*TASK OBJECTIVE*.
Below are the entries. Transcribe exactly the lines from the one with "보관, 과거 데이터 정리)" through the one with "문제 풀이 시점: checkAnswer()", ends included, and leave out all others.

*Data excerpts*.

________________________________________

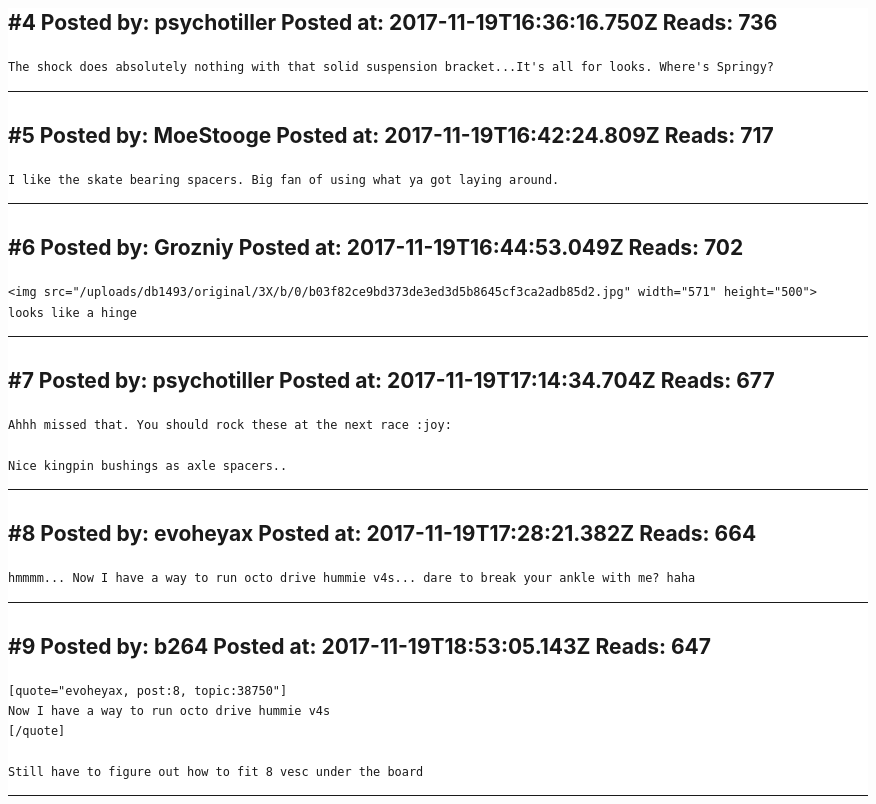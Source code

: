 ## \#4 Posted by: psychotiller Posted at: 2017-11-19T16:36:16.750Z Reads: 736

```
The shock does absolutely nothing with that solid suspension bracket...It's all for looks. Where's Springy?
```

---
## \#5 Posted by: MoeStooge Posted at: 2017-11-19T16:42:24.809Z Reads: 717

```
I like the skate bearing spacers. Big fan of using what ya got laying around.
```

---
## \#6 Posted by: Grozniy Posted at: 2017-11-19T16:44:53.049Z Reads: 702

```
<img src="/uploads/db1493/original/3X/b/0/b03f82ce9bd373de3ed3d5b8645cf3ca2adb85d2.jpg" width="571" height="500">
looks like a hinge
```

---
## \#7 Posted by: psychotiller Posted at: 2017-11-19T17:14:34.704Z Reads: 677

```
Ahhh missed that. You should rock these at the next race :joy:

Nice kingpin bushings as axle spacers..
```

---
## \#8 Posted by: evoheyax Posted at: 2017-11-19T17:28:21.382Z Reads: 664

```
hmmmm... Now I have a way to run octo drive hummie v4s... dare to break your ankle with me? haha
```

---
## \#9 Posted by: b264 Posted at: 2017-11-19T18:53:05.143Z Reads: 647

```
[quote="evoheyax, post:8, topic:38750"]
Now I have a way to run octo drive hummie v4s
[/quote]

Still have to figure out how to fit 8 vesc under the board
```

---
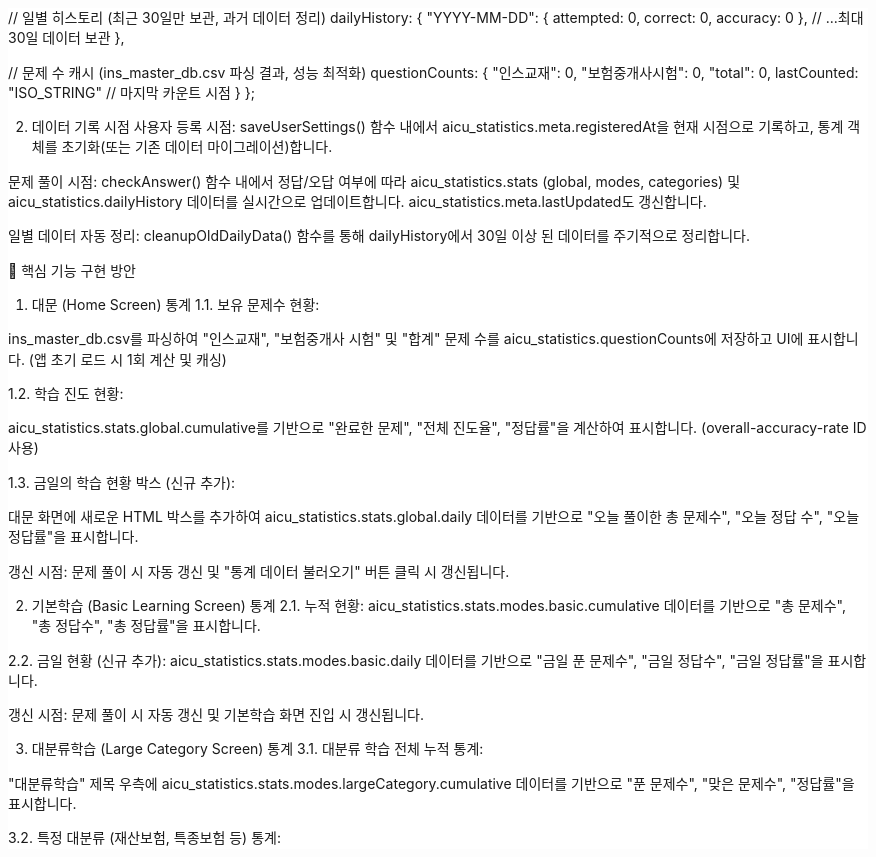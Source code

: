   // 일별 히스토리 (최근 30일만 보관, 과거 데이터 정리)
  dailyHistory: {
    "YYYY-MM-DD": { attempted: 0, correct: 0, accuracy: 0 },
    // ...최대 30일 데이터 보관
  },

  // 문제 수 캐시 (ins_master_db.csv 파싱 결과, 성능 최적화)
  questionCounts: {
    "인스교재": 0,
    "보험중개사시험": 0,
    "total": 0,
    lastCounted: "ISO_STRING" // 마지막 카운트 시점
  }
};

2. 데이터 기록 시점
사용자 등록 시점: saveUserSettings() 함수 내에서 aicu_statistics.meta.registeredAt을 현재 시점으로 기록하고, 통계 객체를 초기화(또는 기존 데이터 마이그레이션)합니다.

문제 풀이 시점: checkAnswer() 함수 내에서 정답/오답 여부에 따라 aicu_statistics.stats (global, modes, categories) 및 aicu_statistics.dailyHistory 데이터를 실시간으로 업데이트합니다. aicu_statistics.meta.lastUpdated도 갱신합니다.

일별 데이터 자동 정리: cleanupOldDailyData() 함수를 통해 dailyHistory에서 30일 이상 된 데이터를 주기적으로 정리합니다.

🔧 핵심 기능 구현 방안
1. 대문 (Home Screen) 통계
1.1. 보유 문제수 현황:

ins_master_db.csv를 파싱하여 "인스교재", "보험중개사 시험" 및 "합계" 문제 수를 aicu_statistics.questionCounts에 저장하고 UI에 표시합니다. (앱 초기 로드 시 1회 계산 및 캐싱)

1.2. 학습 진도 현황:

aicu_statistics.stats.global.cumulative를 기반으로 "완료한 문제", "전체 진도율", "정답률"을 계산하여 표시합니다. (overall-accuracy-rate ID 사용)

1.3. 금일의 학습 현황 박스 (신규 추가):

대문 화면에 새로운 HTML 박스를 추가하여 aicu_statistics.stats.global.daily 데이터를 기반으로 "오늘 풀이한 총 문제수", "오늘 정답 수", "오늘 정답률"을 표시합니다.

갱신 시점: 문제 풀이 시 자동 갱신 및 "통계 데이터 불러오기" 버튼 클릭 시 갱신됩니다.

2. 기본학습 (Basic Learning Screen) 통계
2.1. 누적 현황: aicu_statistics.stats.modes.basic.cumulative 데이터를 기반으로 "총 문제수", "총 정답수", "총 정답률"을 표시합니다.

2.2. 금일 현황 (신규 추가): aicu_statistics.stats.modes.basic.daily 데이터를 기반으로 "금일 푼 문제수", "금일 정답수", "금일 정답률"을 표시합니다.

갱신 시점: 문제 풀이 시 자동 갱신 및 기본학습 화면 진입 시 갱신됩니다.

3. 대분류학습 (Large Category Screen) 통계
3.1. 대분류 학습 전체 누적 통계:

"대분류학습" 제목 우측에 aicu_statistics.stats.modes.largeCategory.cumulative 데이터를 기반으로 "푼 문제수", "맞은 문제수", "정답률"을 표시합니다.

3.2. 특정 대분류 (재산보험, 특종보험 등) 통계:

________________________________________

*EXERCISE OUTPUT*.
:   // 일별 히스토리 (최근 30일만 보관, 과거 데이터 정리)
  dailyHistory: {
    "YYYY-MM-DD": { attempted: 0, correct: 0, accuracy: 0 },
    // ...최대 30일 데이터 보관
  },

  // 문제 수 캐시 (ins_master_db.csv 파싱 결과, 성능 최적화)
  questionCounts: {
    "인스교재": 0,
    "보험중개사시험": 0,
    "total": 0,
    lastCounted: "ISO_STRING" // 마지막 카운트 시점
  }
};

2. 데이터 기록 시점
사용자 등록 시점: saveUserSettings() 함수 내에서 aicu_statistics.meta.registeredAt을 현재 시점으로 기록하고, 통계 객체를 초기화(또는 기존 데이터 마이그레이션)합니다.

문제 풀이 시점: checkAnswer() 함수 내에서 정답/오답 여부에 따라 aicu_statistics.stats (global, modes, categories) 및 aicu_statistics.dailyHistory 데이터를 실시간으로 업데이트합니다. aicu_statistics.meta.lastUpdated도 갱신합니다.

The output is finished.